Nadkarni: Northwestern, Fitzgerald failing to live up to their own expectations


Rohan Nadkarni, Gameday Editor

Someone asked football coach Pat Fitzgerald how his team refocuses for Iowa after the Wildcats’ third straight loss Saturday to Minnesota.

“(We) don’t listen to you guys,” Fitzgerald lobbied at the media, again showing his disdain for the criticism and hype that comes with every NU game.

Personally, I think it might be time we stop listening to Fitzgerald.

Before the season, it was Fitzgerald, University President Morton Schapiro and the rest of the athletic department who put the hype and expectations on the Cats this season. And it’s now NU’s fault that it has failed to live up to its own proclamations.

This program craves attention, and it’s unfair to shy away from the spotlight once the losses mount. Let’s not forget that NU is a media darling, and Fitzgerald operates under less pressure than just about any coach in the country.

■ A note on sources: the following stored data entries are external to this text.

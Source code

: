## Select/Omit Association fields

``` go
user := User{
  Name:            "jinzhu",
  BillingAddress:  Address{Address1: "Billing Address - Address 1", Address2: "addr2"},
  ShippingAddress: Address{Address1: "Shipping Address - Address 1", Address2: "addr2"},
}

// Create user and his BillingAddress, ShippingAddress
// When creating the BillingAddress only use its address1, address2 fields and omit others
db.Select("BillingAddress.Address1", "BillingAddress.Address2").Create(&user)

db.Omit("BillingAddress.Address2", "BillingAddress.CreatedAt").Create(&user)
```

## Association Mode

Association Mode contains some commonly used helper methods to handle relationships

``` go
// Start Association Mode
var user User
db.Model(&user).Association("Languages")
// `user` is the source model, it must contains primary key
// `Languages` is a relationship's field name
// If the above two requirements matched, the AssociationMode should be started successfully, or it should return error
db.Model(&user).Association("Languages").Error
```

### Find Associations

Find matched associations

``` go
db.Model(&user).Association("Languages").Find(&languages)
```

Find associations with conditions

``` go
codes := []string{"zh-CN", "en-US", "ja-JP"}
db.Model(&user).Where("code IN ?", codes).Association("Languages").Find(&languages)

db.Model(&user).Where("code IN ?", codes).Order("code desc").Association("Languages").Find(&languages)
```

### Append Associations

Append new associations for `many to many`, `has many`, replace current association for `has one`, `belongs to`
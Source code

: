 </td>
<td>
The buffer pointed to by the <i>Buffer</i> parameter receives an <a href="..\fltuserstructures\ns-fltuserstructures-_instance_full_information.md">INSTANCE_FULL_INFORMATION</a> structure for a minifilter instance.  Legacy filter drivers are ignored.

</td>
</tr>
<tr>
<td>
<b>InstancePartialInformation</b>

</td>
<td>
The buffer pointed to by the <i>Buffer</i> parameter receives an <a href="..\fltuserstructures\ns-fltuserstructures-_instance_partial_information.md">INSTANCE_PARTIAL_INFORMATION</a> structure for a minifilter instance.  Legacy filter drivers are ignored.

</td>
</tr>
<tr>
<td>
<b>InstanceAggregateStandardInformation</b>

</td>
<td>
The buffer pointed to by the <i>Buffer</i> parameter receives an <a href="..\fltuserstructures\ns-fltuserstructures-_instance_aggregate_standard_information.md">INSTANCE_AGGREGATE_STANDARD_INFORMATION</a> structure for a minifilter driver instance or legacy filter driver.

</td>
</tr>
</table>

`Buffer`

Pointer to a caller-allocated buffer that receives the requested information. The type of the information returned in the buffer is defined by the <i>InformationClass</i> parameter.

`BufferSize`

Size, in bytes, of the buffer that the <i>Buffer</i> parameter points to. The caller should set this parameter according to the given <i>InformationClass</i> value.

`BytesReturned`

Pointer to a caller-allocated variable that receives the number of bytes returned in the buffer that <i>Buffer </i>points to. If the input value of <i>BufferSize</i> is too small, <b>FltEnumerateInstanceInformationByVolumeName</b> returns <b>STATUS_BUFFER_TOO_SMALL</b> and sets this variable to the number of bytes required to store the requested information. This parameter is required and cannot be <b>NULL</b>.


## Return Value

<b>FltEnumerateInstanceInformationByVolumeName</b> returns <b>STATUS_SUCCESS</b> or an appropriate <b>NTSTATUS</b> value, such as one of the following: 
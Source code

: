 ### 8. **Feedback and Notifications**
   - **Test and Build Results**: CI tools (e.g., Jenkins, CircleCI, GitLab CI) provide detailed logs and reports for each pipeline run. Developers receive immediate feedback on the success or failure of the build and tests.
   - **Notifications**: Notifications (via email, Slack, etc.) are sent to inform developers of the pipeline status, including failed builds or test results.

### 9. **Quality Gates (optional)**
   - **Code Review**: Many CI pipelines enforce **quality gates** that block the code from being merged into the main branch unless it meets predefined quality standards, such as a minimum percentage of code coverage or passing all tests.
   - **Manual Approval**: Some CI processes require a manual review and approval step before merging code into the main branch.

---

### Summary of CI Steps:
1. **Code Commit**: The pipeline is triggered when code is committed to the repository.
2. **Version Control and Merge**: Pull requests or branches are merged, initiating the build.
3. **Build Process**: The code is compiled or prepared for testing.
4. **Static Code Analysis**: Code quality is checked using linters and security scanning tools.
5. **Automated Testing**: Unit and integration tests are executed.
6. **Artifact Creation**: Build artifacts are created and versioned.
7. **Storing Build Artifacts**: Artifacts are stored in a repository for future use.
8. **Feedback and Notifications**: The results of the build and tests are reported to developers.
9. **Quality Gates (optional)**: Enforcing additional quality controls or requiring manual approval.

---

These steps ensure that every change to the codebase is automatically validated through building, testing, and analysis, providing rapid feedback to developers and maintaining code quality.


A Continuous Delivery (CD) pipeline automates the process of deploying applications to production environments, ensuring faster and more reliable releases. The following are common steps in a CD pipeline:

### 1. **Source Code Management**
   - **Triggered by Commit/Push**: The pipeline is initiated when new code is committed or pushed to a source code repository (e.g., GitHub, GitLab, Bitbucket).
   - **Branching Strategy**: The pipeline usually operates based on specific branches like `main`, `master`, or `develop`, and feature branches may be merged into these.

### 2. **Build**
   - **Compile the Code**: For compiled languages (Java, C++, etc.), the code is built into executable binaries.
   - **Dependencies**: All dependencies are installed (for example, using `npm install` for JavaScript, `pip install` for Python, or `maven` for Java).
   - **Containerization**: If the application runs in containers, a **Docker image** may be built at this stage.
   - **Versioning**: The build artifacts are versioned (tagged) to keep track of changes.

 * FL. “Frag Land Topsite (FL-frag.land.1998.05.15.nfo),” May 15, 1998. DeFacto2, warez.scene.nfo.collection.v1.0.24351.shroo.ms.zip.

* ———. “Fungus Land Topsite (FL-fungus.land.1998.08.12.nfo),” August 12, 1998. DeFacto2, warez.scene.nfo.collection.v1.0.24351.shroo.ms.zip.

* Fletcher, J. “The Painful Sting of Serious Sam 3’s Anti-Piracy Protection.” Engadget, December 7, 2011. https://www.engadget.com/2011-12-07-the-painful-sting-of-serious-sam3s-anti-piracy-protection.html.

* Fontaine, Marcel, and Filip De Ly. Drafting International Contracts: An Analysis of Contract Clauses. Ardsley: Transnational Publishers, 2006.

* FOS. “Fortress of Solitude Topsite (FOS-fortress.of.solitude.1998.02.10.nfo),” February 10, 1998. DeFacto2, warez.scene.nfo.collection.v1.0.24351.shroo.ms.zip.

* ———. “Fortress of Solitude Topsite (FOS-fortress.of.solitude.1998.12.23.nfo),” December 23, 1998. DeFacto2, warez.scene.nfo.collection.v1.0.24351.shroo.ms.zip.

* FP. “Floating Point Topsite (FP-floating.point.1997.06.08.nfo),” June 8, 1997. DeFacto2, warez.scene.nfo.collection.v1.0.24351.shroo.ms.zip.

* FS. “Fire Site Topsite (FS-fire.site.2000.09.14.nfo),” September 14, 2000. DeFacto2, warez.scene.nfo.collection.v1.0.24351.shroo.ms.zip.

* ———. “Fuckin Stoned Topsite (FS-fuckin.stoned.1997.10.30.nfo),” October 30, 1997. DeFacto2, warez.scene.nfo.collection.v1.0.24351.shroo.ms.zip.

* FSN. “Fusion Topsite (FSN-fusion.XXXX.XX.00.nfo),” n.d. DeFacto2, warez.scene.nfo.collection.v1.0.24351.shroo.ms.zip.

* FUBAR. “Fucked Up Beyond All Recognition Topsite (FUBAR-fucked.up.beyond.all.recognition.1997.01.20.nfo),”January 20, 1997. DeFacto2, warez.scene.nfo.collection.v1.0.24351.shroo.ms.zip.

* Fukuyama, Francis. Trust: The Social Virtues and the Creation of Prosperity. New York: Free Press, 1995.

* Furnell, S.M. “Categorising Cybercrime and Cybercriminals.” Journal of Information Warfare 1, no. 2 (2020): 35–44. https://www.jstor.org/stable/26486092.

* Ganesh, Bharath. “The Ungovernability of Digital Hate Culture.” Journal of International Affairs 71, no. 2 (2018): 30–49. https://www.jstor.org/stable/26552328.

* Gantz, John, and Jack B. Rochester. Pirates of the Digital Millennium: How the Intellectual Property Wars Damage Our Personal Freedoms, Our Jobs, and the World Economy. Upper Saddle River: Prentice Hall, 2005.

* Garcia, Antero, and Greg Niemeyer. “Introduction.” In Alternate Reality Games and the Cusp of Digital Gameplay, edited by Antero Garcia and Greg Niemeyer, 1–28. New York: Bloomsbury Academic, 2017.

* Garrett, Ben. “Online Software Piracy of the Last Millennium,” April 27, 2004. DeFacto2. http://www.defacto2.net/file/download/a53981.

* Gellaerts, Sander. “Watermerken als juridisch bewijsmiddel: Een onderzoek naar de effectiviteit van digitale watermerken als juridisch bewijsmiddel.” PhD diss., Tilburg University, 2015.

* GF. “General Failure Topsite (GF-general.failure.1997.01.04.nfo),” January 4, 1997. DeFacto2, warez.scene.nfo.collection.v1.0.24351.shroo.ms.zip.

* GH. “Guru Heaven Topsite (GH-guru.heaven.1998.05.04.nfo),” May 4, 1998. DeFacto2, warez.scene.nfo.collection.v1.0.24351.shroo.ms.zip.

Fitzgerald is the one who told the Chicago Tribune in August, “Our internal expectations far outweigh external expectations, and they’ve been that way for a long time.”

So who created this hype? Who is the reason for the massive disappointment this season is shaping up to be?

Fitzgerald continued about the hype from “the outside” at his news conference Saturday.

“I’d love to say that I was able to shut all that out. That’s impossible,” he said.

Even wide receiver Christian Jones got in on the action.

“You’ve been motivated from the start when you get all this hype, but you try not to listen to the hype,” Jones said.

Well, what is it then? How high are the internal expectations when the team consistently blames the media for putting too much hype on the Cats?

It seems convenient that the team ignores when Schapiro and Fitzgerald gleamed about making a return trip to California for the Rose Bowl this season.

Listen, I don’t hate Pat Fitzgerald. In fact, I have an unhealthy obsession with him. But I’m tired of NU trying to have its cake and eat it too. If this team wants the positives that come with “College GameDay” and prime-time games on ABC, then it’s time to step and accept the scrutiny that comes when you flop in the aftermath. It’s what happens at Ohio State and Michigan.

And I still believe in our guys. As I watched Florida State whip Clemson on Saturday, knowing my friends from back home enjoyed seeing their program dominate a top-five opponent, I still thought, “That should be us.”

I still have faith. I still love my team. It’s impossible to explain to outsiders, but I’ll take the Cats over anyone, any day, because I know what we stand for and how we conduct our business. But it’s time for the insiders to live up to their end of the bargain.

Collin Ellis, one of the few to play well Saturday, said after the game: “We know we’re a good football team. A really, really good football team.”

I’m sorry, but words aren’t enough this time, not after what’s happened on the field. Fitzgerald had another quote for the Tribune in August, this one a bit more prescient.

“If we don’t keep winning, it’s going to be like (last year) was a great year for Northwestern football, but it’s still Northwestern,” Fitzgerald said.

Well, I guess we’re still Northwestern.